All lines below containing "storing" are to be listed.

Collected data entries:
=======
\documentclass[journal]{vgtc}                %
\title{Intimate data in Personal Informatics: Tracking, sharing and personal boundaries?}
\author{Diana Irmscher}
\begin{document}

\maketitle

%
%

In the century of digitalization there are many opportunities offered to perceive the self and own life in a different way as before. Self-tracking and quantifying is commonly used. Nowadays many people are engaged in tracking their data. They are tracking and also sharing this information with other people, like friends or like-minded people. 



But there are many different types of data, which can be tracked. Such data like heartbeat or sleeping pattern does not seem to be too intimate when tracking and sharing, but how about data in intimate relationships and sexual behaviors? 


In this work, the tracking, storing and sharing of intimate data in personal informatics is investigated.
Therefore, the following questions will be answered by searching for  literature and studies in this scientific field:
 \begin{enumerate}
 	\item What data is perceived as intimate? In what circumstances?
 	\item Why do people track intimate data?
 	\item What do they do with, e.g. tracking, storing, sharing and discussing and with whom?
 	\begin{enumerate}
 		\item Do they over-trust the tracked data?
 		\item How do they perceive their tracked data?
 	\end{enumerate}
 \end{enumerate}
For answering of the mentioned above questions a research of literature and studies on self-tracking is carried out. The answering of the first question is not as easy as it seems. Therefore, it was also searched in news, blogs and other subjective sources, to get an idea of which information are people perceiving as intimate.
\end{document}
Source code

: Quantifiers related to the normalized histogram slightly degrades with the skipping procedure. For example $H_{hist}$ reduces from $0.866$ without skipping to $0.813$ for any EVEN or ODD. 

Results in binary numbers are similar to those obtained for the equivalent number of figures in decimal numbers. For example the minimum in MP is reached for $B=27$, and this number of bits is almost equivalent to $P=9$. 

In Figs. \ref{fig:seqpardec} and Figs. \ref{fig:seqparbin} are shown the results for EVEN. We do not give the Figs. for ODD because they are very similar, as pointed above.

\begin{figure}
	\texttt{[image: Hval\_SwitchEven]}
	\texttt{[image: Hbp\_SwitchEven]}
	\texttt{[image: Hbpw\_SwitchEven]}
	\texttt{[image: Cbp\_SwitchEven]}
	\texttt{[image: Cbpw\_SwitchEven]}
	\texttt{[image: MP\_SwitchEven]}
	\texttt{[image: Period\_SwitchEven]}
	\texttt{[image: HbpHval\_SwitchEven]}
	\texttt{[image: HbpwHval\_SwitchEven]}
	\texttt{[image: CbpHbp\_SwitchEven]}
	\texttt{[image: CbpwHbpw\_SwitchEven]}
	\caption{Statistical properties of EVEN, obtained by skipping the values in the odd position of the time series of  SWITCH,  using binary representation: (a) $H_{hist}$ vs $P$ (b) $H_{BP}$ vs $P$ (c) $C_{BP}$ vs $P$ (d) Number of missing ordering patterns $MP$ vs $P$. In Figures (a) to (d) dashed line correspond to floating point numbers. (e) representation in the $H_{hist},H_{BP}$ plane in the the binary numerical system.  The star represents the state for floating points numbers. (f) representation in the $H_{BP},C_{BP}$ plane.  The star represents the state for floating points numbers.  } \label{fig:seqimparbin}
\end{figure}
=======
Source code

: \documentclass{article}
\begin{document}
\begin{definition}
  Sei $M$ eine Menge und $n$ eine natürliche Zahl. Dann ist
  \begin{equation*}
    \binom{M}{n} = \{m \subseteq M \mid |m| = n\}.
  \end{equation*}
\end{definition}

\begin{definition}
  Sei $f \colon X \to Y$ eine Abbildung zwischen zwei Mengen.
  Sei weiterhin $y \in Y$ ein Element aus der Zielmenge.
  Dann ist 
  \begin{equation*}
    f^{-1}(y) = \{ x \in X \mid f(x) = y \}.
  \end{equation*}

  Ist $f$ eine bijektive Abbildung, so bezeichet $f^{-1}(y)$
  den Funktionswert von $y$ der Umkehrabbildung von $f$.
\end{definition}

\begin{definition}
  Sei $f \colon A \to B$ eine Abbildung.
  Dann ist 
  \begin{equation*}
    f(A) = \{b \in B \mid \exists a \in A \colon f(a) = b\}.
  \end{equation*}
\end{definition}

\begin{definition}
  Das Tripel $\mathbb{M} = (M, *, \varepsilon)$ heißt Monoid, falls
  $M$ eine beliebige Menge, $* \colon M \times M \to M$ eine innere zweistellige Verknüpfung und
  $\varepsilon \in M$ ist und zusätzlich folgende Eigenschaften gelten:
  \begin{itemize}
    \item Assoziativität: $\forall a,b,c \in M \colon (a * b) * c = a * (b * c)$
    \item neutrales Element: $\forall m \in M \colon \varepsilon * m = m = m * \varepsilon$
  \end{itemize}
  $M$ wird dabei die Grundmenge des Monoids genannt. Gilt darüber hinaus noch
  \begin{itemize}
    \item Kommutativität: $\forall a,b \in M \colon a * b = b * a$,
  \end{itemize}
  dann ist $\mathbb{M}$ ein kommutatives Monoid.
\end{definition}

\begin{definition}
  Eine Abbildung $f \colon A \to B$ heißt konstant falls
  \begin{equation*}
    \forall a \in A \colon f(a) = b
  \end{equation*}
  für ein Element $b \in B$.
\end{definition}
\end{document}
=======
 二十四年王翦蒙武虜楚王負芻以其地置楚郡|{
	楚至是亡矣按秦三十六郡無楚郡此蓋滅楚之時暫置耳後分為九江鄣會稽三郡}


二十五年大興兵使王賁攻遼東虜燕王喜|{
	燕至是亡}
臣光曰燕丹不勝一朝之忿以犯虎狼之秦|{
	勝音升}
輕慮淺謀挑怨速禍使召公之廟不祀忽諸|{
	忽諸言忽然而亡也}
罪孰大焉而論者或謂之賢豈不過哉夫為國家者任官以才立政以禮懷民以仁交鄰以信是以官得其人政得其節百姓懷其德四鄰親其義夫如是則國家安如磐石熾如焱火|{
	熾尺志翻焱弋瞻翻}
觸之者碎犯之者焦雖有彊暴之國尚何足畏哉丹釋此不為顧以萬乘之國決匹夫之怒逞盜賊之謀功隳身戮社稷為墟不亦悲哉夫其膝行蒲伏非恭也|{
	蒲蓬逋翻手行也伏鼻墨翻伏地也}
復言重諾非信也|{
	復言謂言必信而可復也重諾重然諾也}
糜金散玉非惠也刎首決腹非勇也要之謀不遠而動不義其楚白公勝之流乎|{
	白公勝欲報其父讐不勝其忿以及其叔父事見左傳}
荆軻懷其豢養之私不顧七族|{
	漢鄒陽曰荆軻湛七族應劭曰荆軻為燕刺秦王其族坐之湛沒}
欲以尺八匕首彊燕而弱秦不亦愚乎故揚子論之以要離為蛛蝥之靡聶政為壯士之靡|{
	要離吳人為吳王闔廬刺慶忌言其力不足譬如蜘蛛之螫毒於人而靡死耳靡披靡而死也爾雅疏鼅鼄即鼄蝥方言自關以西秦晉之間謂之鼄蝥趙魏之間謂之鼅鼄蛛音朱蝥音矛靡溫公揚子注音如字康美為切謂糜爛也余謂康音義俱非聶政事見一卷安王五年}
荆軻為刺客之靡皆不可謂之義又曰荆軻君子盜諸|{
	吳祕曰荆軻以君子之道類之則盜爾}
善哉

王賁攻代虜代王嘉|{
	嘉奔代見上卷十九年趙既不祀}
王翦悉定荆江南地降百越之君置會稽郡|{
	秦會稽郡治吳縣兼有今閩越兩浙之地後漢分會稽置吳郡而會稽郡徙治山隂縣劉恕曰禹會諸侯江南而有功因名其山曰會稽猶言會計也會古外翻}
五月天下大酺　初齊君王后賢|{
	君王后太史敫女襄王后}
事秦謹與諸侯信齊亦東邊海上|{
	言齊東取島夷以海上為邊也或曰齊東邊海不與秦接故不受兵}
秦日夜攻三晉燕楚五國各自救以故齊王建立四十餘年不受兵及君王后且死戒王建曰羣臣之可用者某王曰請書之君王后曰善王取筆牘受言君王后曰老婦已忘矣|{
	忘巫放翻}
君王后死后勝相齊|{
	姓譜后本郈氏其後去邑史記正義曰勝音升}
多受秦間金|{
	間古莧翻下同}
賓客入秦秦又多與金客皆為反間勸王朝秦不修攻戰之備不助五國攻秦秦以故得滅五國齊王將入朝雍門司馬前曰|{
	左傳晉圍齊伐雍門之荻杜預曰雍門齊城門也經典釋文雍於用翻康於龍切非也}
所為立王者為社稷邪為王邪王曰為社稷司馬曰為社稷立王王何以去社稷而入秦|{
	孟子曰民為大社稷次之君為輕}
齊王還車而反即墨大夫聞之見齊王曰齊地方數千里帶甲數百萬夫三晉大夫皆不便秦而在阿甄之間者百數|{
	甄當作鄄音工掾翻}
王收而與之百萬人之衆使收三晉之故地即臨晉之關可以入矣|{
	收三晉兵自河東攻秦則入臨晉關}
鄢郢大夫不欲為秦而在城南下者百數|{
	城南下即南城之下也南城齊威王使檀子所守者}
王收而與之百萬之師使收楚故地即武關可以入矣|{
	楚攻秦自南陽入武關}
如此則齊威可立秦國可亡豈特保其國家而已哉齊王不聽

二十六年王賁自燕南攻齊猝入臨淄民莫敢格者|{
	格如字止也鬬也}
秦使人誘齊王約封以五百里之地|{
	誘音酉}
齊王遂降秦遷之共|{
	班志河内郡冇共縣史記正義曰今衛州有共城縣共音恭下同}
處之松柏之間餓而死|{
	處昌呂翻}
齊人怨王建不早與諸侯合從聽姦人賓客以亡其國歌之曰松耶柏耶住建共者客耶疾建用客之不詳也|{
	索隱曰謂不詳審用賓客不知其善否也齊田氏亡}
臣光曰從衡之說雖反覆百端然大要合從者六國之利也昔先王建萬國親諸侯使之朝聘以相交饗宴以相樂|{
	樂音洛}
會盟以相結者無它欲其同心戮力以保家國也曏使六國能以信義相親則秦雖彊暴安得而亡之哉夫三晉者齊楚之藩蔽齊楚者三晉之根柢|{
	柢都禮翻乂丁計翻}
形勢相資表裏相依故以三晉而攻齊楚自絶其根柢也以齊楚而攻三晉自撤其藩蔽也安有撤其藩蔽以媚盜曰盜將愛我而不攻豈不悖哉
=======
SOLUTION FOR THIS TASK —
In this work, the tracking, storing and sharing of intimate data in personal informatics is investigated.
 	\item What do they do with, e.g. tracking, storing, sharing and discussing and with whom?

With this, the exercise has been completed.